=== Supplied material ===

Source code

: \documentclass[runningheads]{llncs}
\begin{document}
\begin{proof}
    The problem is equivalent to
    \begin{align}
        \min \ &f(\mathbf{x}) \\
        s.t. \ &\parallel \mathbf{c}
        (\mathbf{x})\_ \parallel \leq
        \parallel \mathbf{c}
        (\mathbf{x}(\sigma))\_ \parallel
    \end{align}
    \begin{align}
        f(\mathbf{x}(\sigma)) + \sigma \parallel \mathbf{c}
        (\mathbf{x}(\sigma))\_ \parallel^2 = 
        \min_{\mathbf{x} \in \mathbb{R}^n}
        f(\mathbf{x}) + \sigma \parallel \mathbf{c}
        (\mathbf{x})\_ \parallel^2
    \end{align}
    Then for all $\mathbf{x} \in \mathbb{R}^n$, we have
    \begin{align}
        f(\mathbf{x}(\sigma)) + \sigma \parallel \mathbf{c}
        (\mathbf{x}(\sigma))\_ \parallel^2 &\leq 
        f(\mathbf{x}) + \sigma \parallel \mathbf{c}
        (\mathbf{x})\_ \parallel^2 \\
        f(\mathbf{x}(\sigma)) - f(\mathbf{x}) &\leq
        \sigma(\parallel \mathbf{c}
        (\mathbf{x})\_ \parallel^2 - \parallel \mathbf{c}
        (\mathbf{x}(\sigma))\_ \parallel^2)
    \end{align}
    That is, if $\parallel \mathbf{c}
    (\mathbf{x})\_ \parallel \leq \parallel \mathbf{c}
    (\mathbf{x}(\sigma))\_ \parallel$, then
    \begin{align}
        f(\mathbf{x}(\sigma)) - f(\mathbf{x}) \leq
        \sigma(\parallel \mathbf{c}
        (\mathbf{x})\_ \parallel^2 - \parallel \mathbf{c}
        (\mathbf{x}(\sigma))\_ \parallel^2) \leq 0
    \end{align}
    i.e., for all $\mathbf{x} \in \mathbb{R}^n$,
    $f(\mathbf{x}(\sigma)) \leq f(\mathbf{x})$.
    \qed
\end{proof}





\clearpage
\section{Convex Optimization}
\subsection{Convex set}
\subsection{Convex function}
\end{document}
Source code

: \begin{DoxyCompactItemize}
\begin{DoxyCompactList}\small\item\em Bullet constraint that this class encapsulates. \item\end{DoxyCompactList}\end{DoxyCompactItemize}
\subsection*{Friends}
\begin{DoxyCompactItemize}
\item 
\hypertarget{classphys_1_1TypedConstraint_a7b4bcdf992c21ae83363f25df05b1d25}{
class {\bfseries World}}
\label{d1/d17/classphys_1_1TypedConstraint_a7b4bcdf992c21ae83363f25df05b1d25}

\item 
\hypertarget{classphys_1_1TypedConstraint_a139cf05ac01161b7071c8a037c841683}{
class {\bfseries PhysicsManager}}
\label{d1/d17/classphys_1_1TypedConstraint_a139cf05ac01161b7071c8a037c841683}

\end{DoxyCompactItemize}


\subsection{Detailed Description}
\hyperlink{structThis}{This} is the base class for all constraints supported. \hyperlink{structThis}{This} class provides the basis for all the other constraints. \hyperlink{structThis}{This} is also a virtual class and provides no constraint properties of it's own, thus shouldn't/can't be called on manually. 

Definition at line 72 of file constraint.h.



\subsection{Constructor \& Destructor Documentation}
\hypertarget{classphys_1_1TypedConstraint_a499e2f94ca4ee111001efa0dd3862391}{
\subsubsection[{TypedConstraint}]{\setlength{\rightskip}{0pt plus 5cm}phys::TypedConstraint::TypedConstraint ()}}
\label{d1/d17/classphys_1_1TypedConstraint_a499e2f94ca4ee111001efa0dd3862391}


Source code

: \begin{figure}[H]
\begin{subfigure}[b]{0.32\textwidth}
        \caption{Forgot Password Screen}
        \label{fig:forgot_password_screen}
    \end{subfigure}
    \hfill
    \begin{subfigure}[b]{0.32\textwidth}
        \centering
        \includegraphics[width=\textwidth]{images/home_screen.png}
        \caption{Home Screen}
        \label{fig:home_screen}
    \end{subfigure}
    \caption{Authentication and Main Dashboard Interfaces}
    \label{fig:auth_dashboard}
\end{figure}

=== Work to be completed ===
Output every entry exactly as it appears.

=== Result ===
Source code

: \documentclass[runningheads]{llncs}
\begin{document}
\begin{proof}
    The problem is equivalent to
    \begin{align}
        \min \ &f(\mathbf{x}) \\
        s.t. \ &\parallel \mathbf{c}
        (\mathbf{x})\_ \parallel \leq
        \parallel \mathbf{c}
        (\mathbf{x}(\sigma))\_ \parallel
    \end{align}
    \begin{align}
        f(\mathbf{x}(\sigma)) + \sigma \parallel \mathbf{c}
        (\mathbf{x}(\sigma))\_ \parallel^2 = 
        \min_{\mathbf{x} \in \mathbb{R}^n}
        f(\mathbf{x}) + \sigma \parallel \mathbf{c}
        (\mathbf{x})\_ \parallel^2
    \end{align}
    Then for all $\mathbf{x} \in \mathbb{R}^n$, we have
    \begin{align}
        f(\mathbf{x}(\sigma)) + \sigma \parallel \mathbf{c}
        (\mathbf{x}(\sigma))\_ \parallel^2 &\leq 
        f(\mathbf{x}) + \sigma \parallel \mathbf{c}
        (\mathbf{x})\_ \parallel^2 \\
        f(\mathbf{x}(\sigma)) - f(\mathbf{x}) &\leq
        \sigma(\parallel \mathbf{c}
        (\mathbf{x})\_ \parallel^2 - \parallel \mathbf{c}
        (\mathbf{x}(\sigma))\_ \parallel^2)
    \end{align}
    That is, if $\parallel \mathbf{c}
    (\mathbf{x})\_ \parallel \leq \parallel \mathbf{c}
    (\mathbf{x}(\sigma))\_ \parallel$, then
    \begin{align}
        f(\mathbf{x}(\sigma)) - f(\mathbf{x}) \leq
        \sigma(\parallel \mathbf{c}
        (\mathbf{x})\_ \parallel^2 - \parallel \mathbf{c}
        (\mathbf{x}(\sigma))\_ \parallel^2) \leq 0
    \end{align}
    i.e., for all $\mathbf{x} \in \mathbb{R}^n$,
    $f(\mathbf{x}(\sigma)) \leq f(\mathbf{x})$.
    \qed
\end{proof}





\clearpage
\section{Convex Optimization}
\subsection{Convex set}
\subsection{Convex function}
\end{document}
Source code

: \begin{DoxyCompactItemize}
\begin{DoxyCompactList}\small\item\em Bullet constraint that this class encapsulates. \item\end{DoxyCompactList}\end{DoxyCompactItemize}
\subsection*{Friends}
\begin{DoxyCompactItemize}
\item 
\hypertarget{classphys_1_1TypedConstraint_a7b4bcdf992c21ae83363f25df05b1d25}{
class {\bfseries World}}
\label{d1/d17/classphys_1_1TypedConstraint_a7b4bcdf992c21ae83363f25df05b1d25}

\item 
\hypertarget{classphys_1_1TypedConstraint_a139cf05ac01161b7071c8a037c841683}{
class {\bfseries PhysicsManager}}
\label{d1/d17/classphys_1_1TypedConstraint_a139cf05ac01161b7071c8a037c841683}

\end{DoxyCompactItemize}


\subsection{Detailed Description}
\hyperlink{structThis}{This} is the base class for all constraints supported. \hyperlink{structThis}{This} class provides the basis for all the other constraints. \hyperlink{structThis}{This} is also a virtual class and provides no constraint properties of it's own, thus shouldn't/can't be called on manually. 

Definition at line 72 of file constraint.h.



\subsection{Constructor \& Destructor Documentation}
\hypertarget{classphys_1_1TypedConstraint_a499e2f94ca4ee111001efa0dd3862391}{
\subsubsection[{TypedConstraint}]{\setlength{\rightskip}{0pt plus 5cm}phys::TypedConstraint::TypedConstraint ()}}
\label{d1/d17/classphys_1_1TypedConstraint_a499e2f94ca4ee111001efa0dd3862391}


Source code

: \begin{figure}[H]
\begin{subfigure}[b]{0.32\textwidth}
        \caption{Forgot Password Screen}
        \label{fig:forgot_password_screen}
    \end{subfigure}
    \hfill
    \begin{subfigure}[b]{0.32\textwidth}
        \centering
        \includegraphics[width=\textwidth]{images/home_screen.png}
        \caption{Home Screen}
        \label{fig:home_screen}
    \end{subfigure}
    \caption{Authentication and Main Dashboard Interfaces}
    \label{fig:auth_dashboard}
\end{figure}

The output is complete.